From the listing below, give again exactly the lines from the line with "catkin_make" to the line with "Cipher in Ruby", ends included, without any pictures.

AVAILABLE DATA →
■ ■ ■ ■ ■ ■ ■
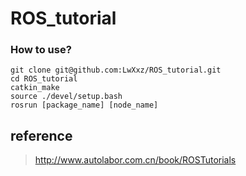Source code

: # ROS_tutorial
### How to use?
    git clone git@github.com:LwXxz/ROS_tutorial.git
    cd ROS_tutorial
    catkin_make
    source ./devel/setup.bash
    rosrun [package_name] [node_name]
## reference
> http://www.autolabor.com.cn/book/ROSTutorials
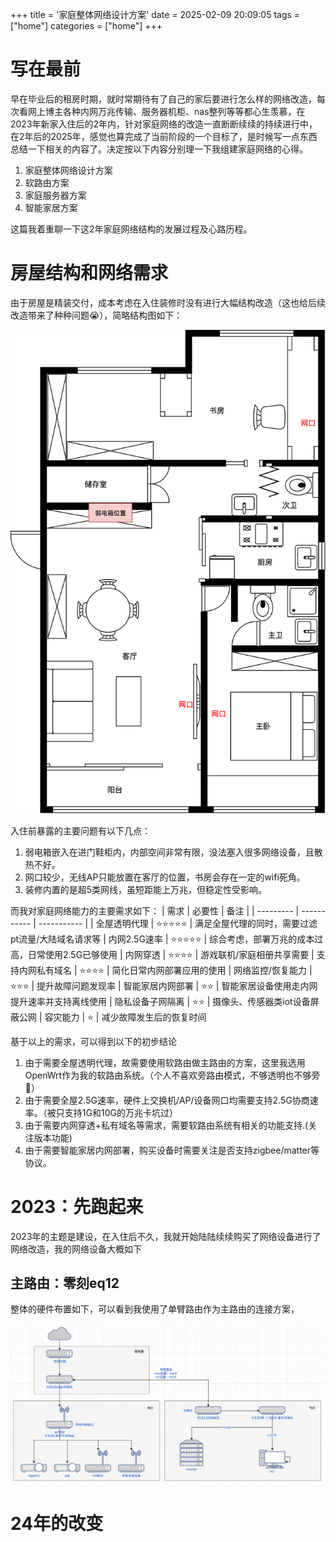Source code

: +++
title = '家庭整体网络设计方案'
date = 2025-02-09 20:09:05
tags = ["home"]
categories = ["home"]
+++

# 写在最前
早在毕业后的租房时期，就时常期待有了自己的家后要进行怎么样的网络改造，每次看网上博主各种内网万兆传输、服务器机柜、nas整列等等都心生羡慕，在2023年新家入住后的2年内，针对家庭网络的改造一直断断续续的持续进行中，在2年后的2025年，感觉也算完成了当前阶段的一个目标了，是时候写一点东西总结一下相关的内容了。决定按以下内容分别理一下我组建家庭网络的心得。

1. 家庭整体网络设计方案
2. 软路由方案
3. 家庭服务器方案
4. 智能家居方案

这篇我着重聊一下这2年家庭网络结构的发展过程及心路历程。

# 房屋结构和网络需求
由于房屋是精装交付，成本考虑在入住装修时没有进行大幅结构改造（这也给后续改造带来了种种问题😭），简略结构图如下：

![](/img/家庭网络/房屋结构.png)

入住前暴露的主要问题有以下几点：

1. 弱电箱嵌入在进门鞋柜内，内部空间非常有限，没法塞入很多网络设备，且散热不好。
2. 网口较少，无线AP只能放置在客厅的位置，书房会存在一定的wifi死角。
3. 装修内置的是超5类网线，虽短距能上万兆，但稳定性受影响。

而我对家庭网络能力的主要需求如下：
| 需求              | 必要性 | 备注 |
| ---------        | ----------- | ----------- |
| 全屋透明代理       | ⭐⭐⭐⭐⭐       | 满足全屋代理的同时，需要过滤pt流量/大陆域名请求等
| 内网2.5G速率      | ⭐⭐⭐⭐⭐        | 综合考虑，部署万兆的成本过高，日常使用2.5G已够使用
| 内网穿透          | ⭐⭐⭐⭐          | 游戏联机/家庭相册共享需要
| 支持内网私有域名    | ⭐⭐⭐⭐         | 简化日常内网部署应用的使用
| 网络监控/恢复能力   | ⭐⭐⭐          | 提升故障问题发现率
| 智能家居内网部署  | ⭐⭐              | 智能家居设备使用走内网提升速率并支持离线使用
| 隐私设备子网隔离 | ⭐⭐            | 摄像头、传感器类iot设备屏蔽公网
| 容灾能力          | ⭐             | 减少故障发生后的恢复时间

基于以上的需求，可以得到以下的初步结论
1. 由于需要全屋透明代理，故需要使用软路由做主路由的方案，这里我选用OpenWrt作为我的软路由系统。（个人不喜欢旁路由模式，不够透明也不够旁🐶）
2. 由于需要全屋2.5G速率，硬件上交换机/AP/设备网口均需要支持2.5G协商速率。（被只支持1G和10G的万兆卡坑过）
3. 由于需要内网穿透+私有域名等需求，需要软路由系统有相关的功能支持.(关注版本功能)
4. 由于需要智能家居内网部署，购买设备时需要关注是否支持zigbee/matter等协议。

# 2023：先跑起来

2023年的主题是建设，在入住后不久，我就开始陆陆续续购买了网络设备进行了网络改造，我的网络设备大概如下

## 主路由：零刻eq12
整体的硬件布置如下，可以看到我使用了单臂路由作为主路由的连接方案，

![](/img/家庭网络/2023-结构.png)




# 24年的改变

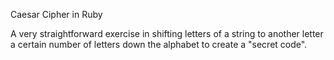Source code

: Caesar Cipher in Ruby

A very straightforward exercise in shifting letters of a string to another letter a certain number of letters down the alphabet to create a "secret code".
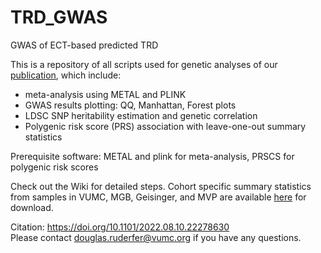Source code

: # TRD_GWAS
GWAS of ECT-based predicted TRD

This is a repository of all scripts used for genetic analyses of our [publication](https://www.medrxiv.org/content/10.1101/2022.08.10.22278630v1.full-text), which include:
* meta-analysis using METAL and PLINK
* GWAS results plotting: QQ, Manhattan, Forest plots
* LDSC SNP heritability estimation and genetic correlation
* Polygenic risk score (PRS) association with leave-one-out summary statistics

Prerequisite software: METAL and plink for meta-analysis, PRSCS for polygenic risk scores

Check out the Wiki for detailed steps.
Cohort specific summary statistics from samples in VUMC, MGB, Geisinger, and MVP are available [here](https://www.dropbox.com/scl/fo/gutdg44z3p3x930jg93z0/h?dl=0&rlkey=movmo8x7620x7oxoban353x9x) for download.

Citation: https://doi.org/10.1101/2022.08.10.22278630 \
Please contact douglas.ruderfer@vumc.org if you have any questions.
■ ■ ■ ■ ■ ■ ■
ANSWER AREA →
    catkin_make
    source ./devel/setup.bash
    rosrun [package_name] [node_name]
## reference
> http://www.autolabor.com.cn/book/ROSTutorials
Source code

: +++
title = '家庭整体网络设计方案'
date = 2025-02-09 20:09:05
tags = ["home"]
categories = ["home"]
+++

# 写在最前
早在毕业后的租房时期，就时常期待有了自己的家后要进行怎么样的网络改造，每次看网上博主各种内网万兆传输、服务器机柜、nas整列等等都心生羡慕，在2023年新家入住后的2年内，针对家庭网络的改造一直断断续续的持续进行中，在2年后的2025年，感觉也算完成了当前阶段的一个目标了，是时候写一点东西总结一下相关的内容了。决定按以下内容分别理一下我组建家庭网络的心得。

1. 家庭整体网络设计方案
2. 软路由方案
3. 家庭服务器方案
4. 智能家居方案

这篇我着重聊一下这2年家庭网络结构的发展过程及心路历程。

# 房屋结构和网络需求
由于房屋是精装交付，成本考虑在入住装修时没有进行大幅结构改造（这也给后续改造带来了种种问题😭），简略结构图如下：

![](/img/家庭网络/房屋结构.png)

入住前暴露的主要问题有以下几点：

1. 弱电箱嵌入在进门鞋柜内，内部空间非常有限，没法塞入很多网络设备，且散热不好。
2. 网口较少，无线AP只能放置在客厅的位置，书房会存在一定的wifi死角。
3. 装修内置的是超5类网线，虽短距能上万兆，但稳定性受影响。

而我对家庭网络能力的主要需求如下：
| 需求              | 必要性 | 备注 |
| ---------        | ----------- | ----------- |
| 全屋透明代理       | ⭐⭐⭐⭐⭐       | 满足全屋代理的同时，需要过滤pt流量/大陆域名请求等
| 内网2.5G速率      | ⭐⭐⭐⭐⭐        | 综合考虑，部署万兆的成本过高，日常使用2.5G已够使用
| 内网穿透          | ⭐⭐⭐⭐          | 游戏联机/家庭相册共享需要
| 支持内网私有域名    | ⭐⭐⭐⭐         | 简化日常内网部署应用的使用
| 网络监控/恢复能力   | ⭐⭐⭐          | 提升故障问题发现率
| 智能家居内网部署  | ⭐⭐              | 智能家居设备使用走内网提升速率并支持离线使用
| 隐私设备子网隔离 | ⭐⭐            | 摄像头、传感器类iot设备屏蔽公网
| 容灾能力          | ⭐             | 减少故障发生后的恢复时间

基于以上的需求，可以得到以下的初步结论
1. 由于需要全屋透明代理，故需要使用软路由做主路由的方案，这里我选用OpenWrt作为我的软路由系统。（个人不喜欢旁路由模式，不够透明也不够旁🐶）
2. 由于需要全屋2.5G速率，硬件上交换机/AP/设备网口均需要支持2.5G协商速率。（被只支持1G和10G的万兆卡坑过）
3. 由于需要内网穿透+私有域名等需求，需要软路由系统有相关的功能支持.(关注版本功能)
4. 由于需要智能家居内网部署，购买设备时需要关注是否支持zigbee/matter等协议。

# 2023：先跑起来

2023年的主题是建设，在入住后不久，我就开始陆陆续续购买了网络设备进行了网络改造，我的网络设备大概如下

## 主路由：零刻eq12
整体的硬件布置如下，可以看到我使用了单臂路由作为主路由的连接方案，

![](/img/家庭网络/2023-结构.png)




# 24年的改变

Source code

: Caesar Cipher in Ruby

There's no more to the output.